| Assignment |
Extract the lines that carry the string "mixed" from the listing.

| Working data |
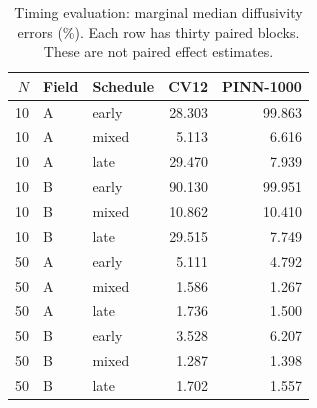 \begin{table}[htbp]\centering\small
\caption{Timing evaluation: marginal median diffusivity errors (\%). Each row has thirty paired blocks. These are not paired effect estimates.}\label{tab:timing}
\begin{tabular}{rllrr}\toprule
$N$ & Field & Schedule & CV12 & PINN-1000\\\midrule
10 & A & early & 28.303 & 99.863\\
10 & A & mixed & 5.113 & 6.616\\
10 & A & late & 29.470 & 7.939\\
10 & B & early & 90.130 & 99.951\\
10 & B & mixed & 10.862 & 10.410\\
10 & B & late & 29.515 & 7.749\\
50 & A & early & 5.111 & 4.792\\
50 & A & mixed & 1.586 & 1.267\\
50 & A & late & 1.736 & 1.500\\
50 & B & early & 3.528 & 6.207\\
50 & B & mixed & 1.287 & 1.398\\
50 & B & late & 1.702 & 1.557\\
\bottomrule\end{tabular}
\end{table}
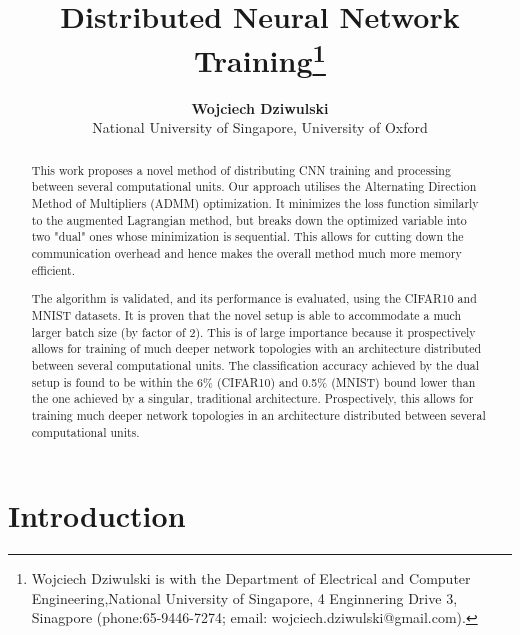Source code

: \documentclass[conference]{IEEEtran}
\begin{document}
\title{\ \\ \LARGE\bf Distributed Neural Network Training\thanks{Wojciech Dziwulski is with the
Department of Electrical and Computer Engineering,National University of Singapore, 4 Enginnering Drive 3, Sinagpore
(phone:65-9446-7274; email: wojciech.dziwulski@gmail.com).}
}

\author{\textbf{Wojciech Dziwulski} \\ National University of Singapore, University of Oxford}

\maketitle

\begin{abstract}
This work proposes a novel method of distributing CNN training and processing between several computational units. Our approach utilises the Alternating Direction Method of Multipliers (ADMM) optimization. It minimizes the loss function similarly to the augmented Lagrangian method, but breaks down the optimized variable into two "dual" ones whose minimization is sequential. This allows for cutting down the communication overhead and hence makes the overall method much more memory efficient.

The algorithm is validated, and its performance is evaluated, using the CIFAR10 and MNIST datasets. 
It is proven that the novel setup is able to accommodate a much larger batch size (by factor of 2). This is of large importance because it prospectively allows for training of much deeper network topologies with an architecture distributed between several computational units. The classification accuracy achieved by the dual setup is found to be within the 6\% (CIFAR10) and 0.5\% (MNIST) bound lower than the one achieved by a singular, traditional architecture. Prospectively, this allows for training much deeper network topologies in an architecture distributed between several computational units.
\end{abstract}


\section{Introduction}
\end{document}
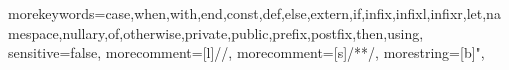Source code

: 

\usepackage{a4wide}

\sloppy


\usepackage{mathpazo}

\usepackage[T1]{fontenc}
\usepackage{textcomp}
\usepackage[scaled=0.86]{beramono}

\usepackage{sectsty}

\usepackage[titles]{tocloft}
\renewcommand{\cftsecfont}{\usefont{OT1}{phv}{bc}{n}}
\setlength{\cftsubsecnumwidth}{2.5em}

\usepackage{listings}
{morekeywords={case,when,with,end,const,def,else,extern,if,infix,infixl,infixr,let,namespace,nullary,of,otherwise,private,public,prefix,postfix,then,using},
 sensitive=false,
 morecomment=[l]{//},
 morecomment=[s]{/*}{*/},
 morestring=[b]",
}
\lstset{language=pure,columns=flexible}
\lstset{basicstyle=\ttfamily,keepspaces=true,commentstyle=}

\usepackage[breaklinks]{hyperref}
\hypersetup{bookmarksnumbered,pdfborder=0 0 0}

\makeatletter
\newcommand{\plain@href}{}
\let\plain@href\href
\newcommand{\fancy@href}[2]{\plain@href{#1}{$\triangleright$\emph{#2}}}
\newcommand{\fancyhref}{\let\href\fancy@href}
\newcommand{\plainhref}{\let\href\plain@href}
\fancyhref
\makeatother

\renewenvironment{optionlist}[1]
{\begin{list}{}{\renewcommand{\makelabel}{\optionlistlabel}}}{\end{list}}
\renewcommand{\optionlistlabel}[1]{\texttt{\textbf{#1}} \hfill}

| Exercise response |
10 & A & mixed & 5.113 & 6.616\\
10 & B & mixed & 10.862 & 10.410\\
50 & A & mixed & 1.586 & 1.267\\
50 & B & mixed & 1.287 & 1.398\\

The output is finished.